The way we handle this is as follows (approximately):
We have a custom node resource called “reboot” (for historical reasons).
In the server, we have
default_chunk.reboot = free
Thus, nodes won’t be assigned to jobs unless reboot has the value “free”.
When a node boots, part of the pbs init script sets the node’s reboot value to “free”. So, nodes start out assignable, as far as the reboot resource is concerned.
Next, in the epilogue, we check for files in the locally created /PBS/flags/ directory called “reboot”, “reboot-once”, or “eoj-once”. If any of these files is present, the epilogue changes the reboot resource to “reboot”. Thus, this node is no longer eligible for new work. Next, the epilogue spawns off a separate process that checks every so often for the node to go idle. Meanwhile, the epilogue continues and job cleanup happens, etc.

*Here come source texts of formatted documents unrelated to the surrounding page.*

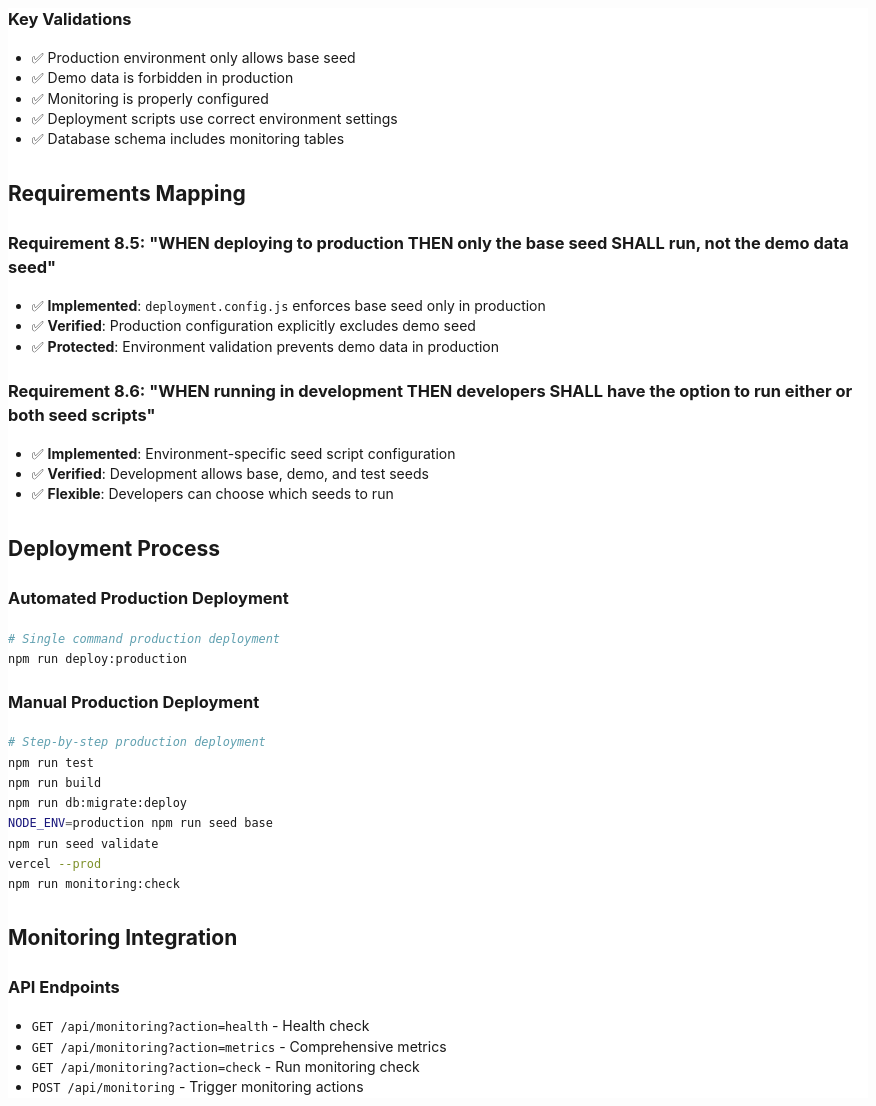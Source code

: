 ### Key Validations
- ✅ Production environment only allows base seed
- ✅ Demo data is forbidden in production
- ✅ Monitoring is properly configured
- ✅ Deployment scripts use correct environment settings
- ✅ Database schema includes monitoring tables

## Requirements Mapping

### Requirement 8.5: "WHEN deploying to production THEN only the base seed SHALL run, not the demo data seed"
- ✅ **Implemented**: `deployment.config.js` enforces base seed only in production
- ✅ **Verified**: Production configuration explicitly excludes demo seed
- ✅ **Protected**: Environment validation prevents demo data in production

### Requirement 8.6: "WHEN running in development THEN developers SHALL have the option to run either or both seed scripts"
- ✅ **Implemented**: Environment-specific seed script configuration
- ✅ **Verified**: Development allows base, demo, and test seeds
- ✅ **Flexible**: Developers can choose which seeds to run

## Deployment Process

### Automated Production Deployment
```bash
# Single command production deployment
npm run deploy:production
```

### Manual Production Deployment
```bash
# Step-by-step production deployment
npm run test
npm run build
npm run db:migrate:deploy
NODE_ENV=production npm run seed base
npm run seed validate
vercel --prod
npm run monitoring:check
```

## Monitoring Integration

### API Endpoints
- `GET /api/monitoring?action=health` - Health check
- `GET /api/monitoring?action=metrics` - Comprehensive metrics
- `GET /api/monitoring?action=check` - Run monitoring check
- `POST /api/monitoring` - Trigger monitoring actions
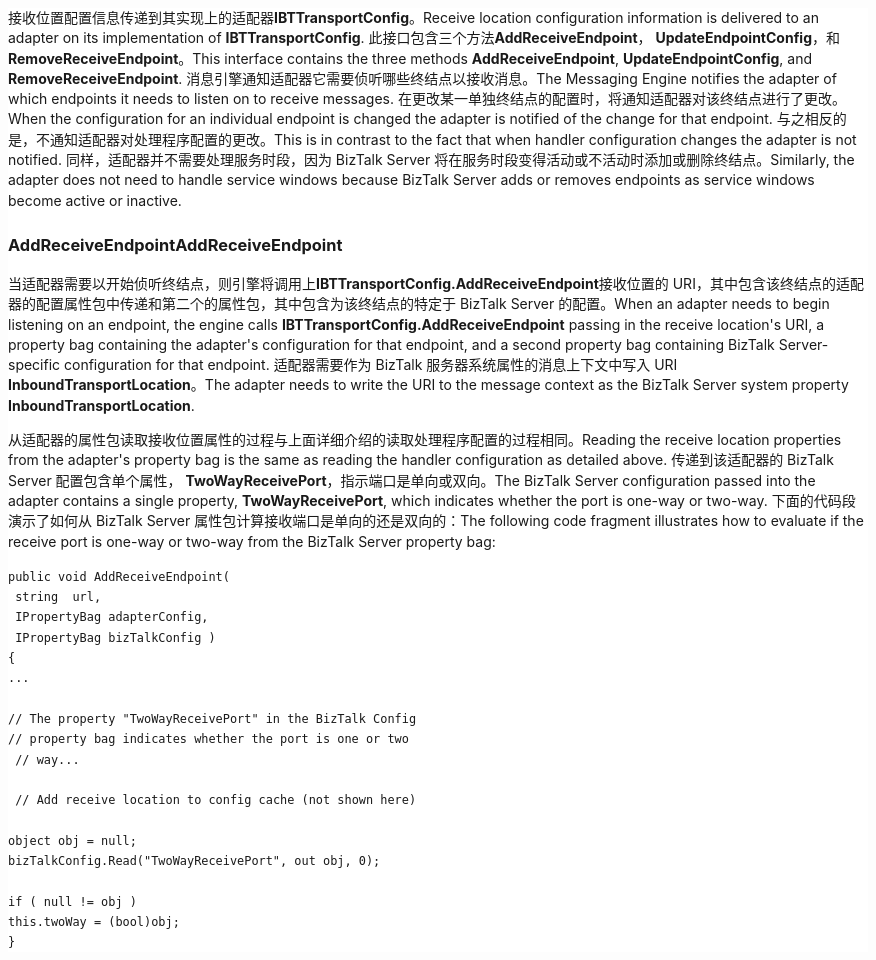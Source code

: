  <span data-ttu-id="82e39-119">接收位置配置信息传递到其实现上的适配器**IBTTransportConfig**。</span><span class="sxs-lookup"><span data-stu-id="82e39-119">Receive location configuration information is delivered to an adapter on its implementation of **IBTTransportConfig**.</span></span> <span data-ttu-id="82e39-120">此接口包含三个方法**AddReceiveEndpoint**， **UpdateEndpointConfig**，和**RemoveReceiveEndpoint**。</span><span class="sxs-lookup"><span data-stu-id="82e39-120">This interface contains the three methods **AddReceiveEndpoint**, **UpdateEndpointConfig**, and **RemoveReceiveEndpoint**.</span></span> <span data-ttu-id="82e39-121">消息引擎通知适配器它需要侦听哪些终结点以接收消息。</span><span class="sxs-lookup"><span data-stu-id="82e39-121">The Messaging Engine notifies the adapter of which endpoints it needs to listen on to receive messages.</span></span> <span data-ttu-id="82e39-122">在更改某一单独终结点的配置时，将通知适配器对该终结点进行了更改。</span><span class="sxs-lookup"><span data-stu-id="82e39-122">When the configuration for an individual endpoint is changed the adapter is notified of the change for that endpoint.</span></span> <span data-ttu-id="82e39-123">与之相反的是，不通知适配器对处理程序配置的更改。</span><span class="sxs-lookup"><span data-stu-id="82e39-123">This is in contrast to the fact that when handler configuration changes the adapter is not notified.</span></span> <span data-ttu-id="82e39-124">同样，适配器并不需要处理服务时段，因为 BizTalk Server 将在服务时段变得活动或不活动时添加或删除终结点。</span><span class="sxs-lookup"><span data-stu-id="82e39-124">Similarly, the adapter does not need to handle service windows because BizTalk Server adds or removes endpoints as service windows become active or inactive.</span></span>  
  
### <a name="addreceiveendpoint"></a><span data-ttu-id="82e39-125">AddReceiveEndpoint</span><span class="sxs-lookup"><span data-stu-id="82e39-125">AddReceiveEndpoint</span></span>  
 <span data-ttu-id="82e39-126">当适配器需要以开始侦听终结点，则引擎将调用上**IBTTransportConfig.AddReceiveEndpoint**接收位置的 URI，其中包含该终结点的适配器的配置属性包中传递和第二个的属性包，其中包含为该终结点的特定于 BizTalk Server 的配置。</span><span class="sxs-lookup"><span data-stu-id="82e39-126">When an adapter needs to begin listening on an endpoint, the engine calls **IBTTransportConfig.AddReceiveEndpoint** passing in the receive location's URI, a property bag containing the adapter's configuration for that endpoint, and a second property bag containing BizTalk Server-specific configuration for that endpoint.</span></span> <span data-ttu-id="82e39-127">适配器需要作为 BizTalk 服务器系统属性的消息上下文中写入 URI **InboundTransportLocation**。</span><span class="sxs-lookup"><span data-stu-id="82e39-127">The adapter needs to write the URI to the message context as the BizTalk Server system property **InboundTransportLocation**.</span></span>  
  
 <span data-ttu-id="82e39-128">从适配器的属性包读取接收位置属性的过程与上面详细介绍的读取处理程序配置的过程相同。</span><span class="sxs-lookup"><span data-stu-id="82e39-128">Reading the receive location properties from the adapter's property bag is the same as reading the handler configuration as detailed above.</span></span> <span data-ttu-id="82e39-129">传递到该适配器的 BizTalk Server 配置包含单个属性， **TwoWayReceivePort**，指示端口是单向或双向。</span><span class="sxs-lookup"><span data-stu-id="82e39-129">The BizTalk Server configuration passed into the adapter contains a single property, **TwoWayReceivePort**, which indicates whether the port is one-way or two-way.</span></span> <span data-ttu-id="82e39-130">下面的代码段演示了如何从 BizTalk Server 属性包计算接收端口是单向的还是双向的：</span><span class="sxs-lookup"><span data-stu-id="82e39-130">The following code fragment illustrates how to evaluate if the receive port is one-way or two-way from the BizTalk Server property bag:</span></span>  
  
```  
public void AddReceiveEndpoint(  
 string  url,   
 IPropertyBag adapterConfig,   
 IPropertyBag bizTalkConfig )  
{  
...  
  
// The property "TwoWayReceivePort" in the BizTalk Config  
// property bag indicates whether the port is one or two  
 // way...  
  
 // Add receive location to config cache (not shown here)  
  
object obj = null;  
bizTalkConfig.Read("TwoWayReceivePort", out obj, 0);  
  
if ( null != obj )  
this.twoWay = (bool)obj;  
}  
```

When the node goes idle, the background process performs the actions implied by the flag files: reboot - reboot after each job; reboot-once - remove the flag file and reboot; eoj-once - read the contents of the eoj-once file as the path to a command to execute, after removing the flag file.
For your case, the eoj-once command could restart the MoM. We have used it to restart other daemons, to run diagnostics weekly, etc. The last step in the command should be to set the reboot resource back to “free” to indicate the node is ready for work.
We use the reboot-once flag to perform rolling updates into new images.
You could use the offline state, rather than a custom resource, but we believe the custom resource is cleaner.